J&K CM Mehbooba Mufti receives the M.L. Koul panel report

According to him, in most of the cases, the commission has held the police, the paramilitary, Border Security Force and Railway Protection Force responsible for opening fire in the absence of a senior officer and without the orders of the magistrate. “Whether or not the firing was justified, we couldn’t get any evidence of it,” Bhat says. “But we have established that law and order was managed by the police constabulary and the CRPF personnel. Not even an inspector-rank officer was with them during the duty. That makes it difficult to identify the jawans who opened fire.”

The commission insists against deployment of the CRPF, which perceives it has impunity under several central laws, to tackle law and order situation. It has also sought the removal of the Armed Forces Special Powers Act (AFSPA) that gives added authority to the military in “disturbed” areas. The Koul panel has put a caveat on it, says Bhat. “We have said ‘remove the AFSPA wherever it is not needed’.”

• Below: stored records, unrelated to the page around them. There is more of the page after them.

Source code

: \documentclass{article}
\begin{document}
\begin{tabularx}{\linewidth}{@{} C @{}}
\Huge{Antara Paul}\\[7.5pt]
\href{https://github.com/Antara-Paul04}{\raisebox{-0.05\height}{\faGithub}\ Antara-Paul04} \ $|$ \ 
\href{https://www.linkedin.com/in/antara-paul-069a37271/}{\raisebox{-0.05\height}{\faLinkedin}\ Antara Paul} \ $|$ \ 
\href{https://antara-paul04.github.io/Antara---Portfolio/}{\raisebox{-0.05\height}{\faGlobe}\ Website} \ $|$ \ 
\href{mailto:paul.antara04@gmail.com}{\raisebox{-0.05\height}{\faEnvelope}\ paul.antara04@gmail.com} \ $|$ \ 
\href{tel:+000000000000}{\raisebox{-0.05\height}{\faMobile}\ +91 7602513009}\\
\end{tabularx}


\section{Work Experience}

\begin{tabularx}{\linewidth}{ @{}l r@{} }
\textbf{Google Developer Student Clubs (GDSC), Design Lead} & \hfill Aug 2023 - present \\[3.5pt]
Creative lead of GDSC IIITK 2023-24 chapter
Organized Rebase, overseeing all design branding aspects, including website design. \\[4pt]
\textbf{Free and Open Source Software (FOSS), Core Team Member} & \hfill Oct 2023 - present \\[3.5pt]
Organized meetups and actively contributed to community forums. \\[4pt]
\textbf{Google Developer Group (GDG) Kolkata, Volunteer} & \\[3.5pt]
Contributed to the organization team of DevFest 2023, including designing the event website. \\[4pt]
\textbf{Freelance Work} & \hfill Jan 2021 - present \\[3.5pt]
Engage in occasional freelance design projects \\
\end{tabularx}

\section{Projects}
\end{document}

The Koul commission did not call any senior government official such as the IGP or DGP before it, rues Ashraf. “It didn’t even call the (then) chief minister or the home minister,” he adds. Bhat counters it: “We were not supposed to call any such politician or administrator as they were not involved in any case.”

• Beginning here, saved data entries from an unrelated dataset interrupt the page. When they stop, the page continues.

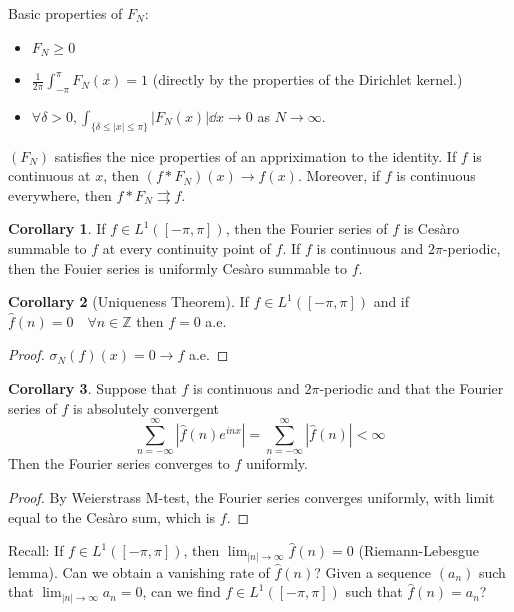 \documentclass{article}
\theoremstyle{definition}
\newtheorem{cor}{Corollary}
\newcommand{\ZZ}{\mathbb Z}
\begin{document}
Basic properties of $F_N$:
\begin{itemize}
	\item $F_N \geq 0$

	\item $\frac{1}{2 \pi} \int_{- \pi}^\pi F_N(x) = 1$ (directly by the properties of the Dirichlet kernel.)

	\item $\forall \delta > 0, \int_{\{\delta \leq |x| \leq \pi\}} |F_N(x)| \dd{x} \to 0$ as $N \to \infty$.
\end{itemize}

$(F_N)$ satisfies the nice properties of an appriximation to the identity.
If $f$ is continuous at $x$, then $(f * F_N)(x) \to f(x)$.
Moreover, if $f$ is continuous everywhere, then $f * F_N \rightrightarrows f$.

\begin{cor}
	If $f \in L^1([-\pi, \pi])$, then the Fourier series of $f$ is Ces\`aro summable to $f$ at every continuity point of $f$.
	If $f$ is continuous and $2 \pi$-periodic, then the Fouier series is uniformly Ces\`aro summable to $f$.
\end{cor}

\begin{cor}[Uniqueness Theorem]
	If $f \in L^1([-\pi, \pi])$ and if $\hat{f}(n) = 0 \quad \forall n \in \ZZ$ then $f = 0$ a.e.
\end{cor}

\begin{proof}
	$\sigma_N(f)(x) = 0 \to f$ a.e.
\end{proof}

\begin{cor}
	Suppose that $f$ is continuous and $2 \pi$-periodic and that the Fourier series of $f$ is absolutely convergent
	\[
		\sum_{n = -\infty}^\infty |\hat{f}(n) e^{inx}| = \sum_{n = -\infty}^\infty |\hat{f}(n)| < \infty
	\]
	Then the Fourier series converges to $f$ uniformly.
\end{cor}

\begin{proof}
	By Weierstrass M-test, the Fourier series converges uniformly, with limit equal to the Ces\`aro sum, which is $f$.
\end{proof}

Recall: If $f \in L^1([-\pi, \pi])$, then $\lim_{|n| \to \infty} \hat{f}(n) = 0$ (Riemann-Lebesgue lemma).
Can we obtain a vanishing rate of $\hat{f}(n)$?
Given a sequence $(a_n)$ such that $\lim_{|n| \to \infty} a_n = 0$, can we find $f \in L^1([-\pi, \pi])$ such that $\hat{f}(n) = a_n$?
\end{document}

Six years after the post-Tufail unrest, Kashmir witnessed a similar turmoil following the killing of young militant Burhan Wani on July 8. That agitation in the second half of 2016 warrants an inquiry by a judicial commission headed by a retired Supreme Court judge, according to National Conference, which is now the chief Opposition party in the border state. The ruling Peoples Democratic Party has other views. It is keener on providing ex-gratia to the families of those killed, but its coalition partner, the Bharatiya Janata Party, is objecting to it, calling it as an “incentive on terror”.

Unlike ex-CM Omar, who admits making mistakes while handling the flare-up in 2010, his successor says the summer protests of 2016 were “planned and well executed”, during which children were made shield to attack police and army camps. Mehbooba, however, says a deputy and additional superintendent of police will head a district-level SIT tasked with carrying out a “time-bound” investigation into the 2016 civilian killings. The government pegs the deaths at 76—a figure human-rights activists claim is conservative.

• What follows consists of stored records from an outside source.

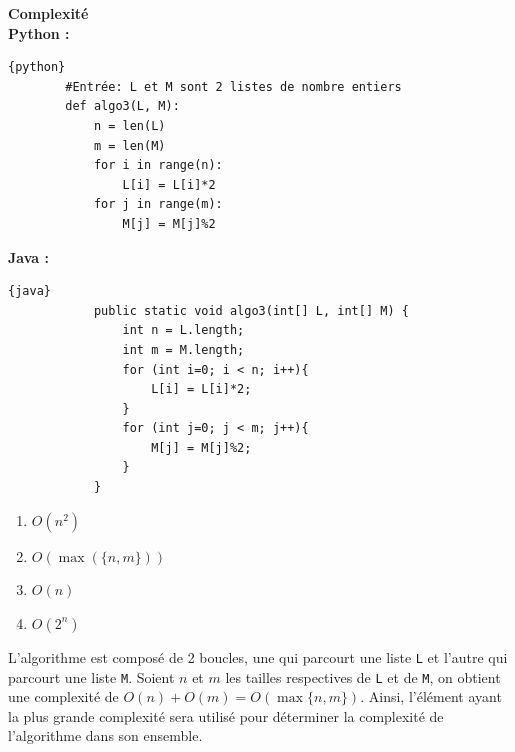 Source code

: \begin{Exercice}[10 minutes] \textbf{Complexité} \\

        \textbf{Python :}
        \begin{lstlisting}{python}
        #Entrée: L et M sont 2 listes de nombre entiers
        def algo3(L, M):
            n = len(L)
            m = len(M)
            for i in range(n):
                L[i] = L[i]*2
            for j in range(m):
                M[j] = M[j]%2
        \end{lstlisting}
        
        \textbf{Java :}
        \begin{lstlisting}{java}
            public static void algo3(int[] L, int[] M) {
                int n = L.length;
                int m = M.length;
                for (int i=0; i < n; i++){
                    L[i] = L[i]*2;
                }
                for (int j=0; j < m; j++){
                    M[j] = M[j]%2;
                }
            }
        \end{lstlisting}

        \begin{enumerate}
            \item $O(n^2)$
            \item $O(\max(\{n,m\}))$
            \item $O(n)$
            \item $O(2^n)$
        \end{enumerate}

        \begin{solution}
        L'algorithme est composé de 2 boucles, une qui parcourt une liste \lstinline{L} et l'autre qui parcourt une liste \lstinline{M}. Soient $n$ et $m$ les tailles respectives de \lstinline{L} et de \lstinline{M}, on obtient une complexité de $O(n) + O(m) = O(\max\{n,m\})$. 
        Ainsi, l'élément ayant la plus grande complexité sera utilisé pour déterminer la complexité de l'algorithme dans son ensemble.
        \end{solution}
\end{Exercice}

Parvez Imroz, a known human rights defender of the Valley, says the Koul commission is vague in its report “like all the previous ones”. According to newspaper reports, the panel “has not indicted anyone, has not named anyone expect two police stations”, he says. “It has even denied a copy of the report to the families of the victims. This has deepened the distrust Kashmiris have on the commissions.” What’s more, he says, the present government is making mockery by asking district SPs, who “are equally responsible” for the killings, to investigate the 2016 civilian killings.

As the Koul commission has recommended the government to provide Rs 10 lakh each to the families of the civilians killed in 2010, including that of Tufail, as a “moral obligation” of the state, Ashraf is seething with anger. “Tufail was born to me after our first three sons died in infa­ncy,” he points out. “I have been asking for justice and they are insulting me by talking about charity. Take my word: I will fight the case till I am alive.”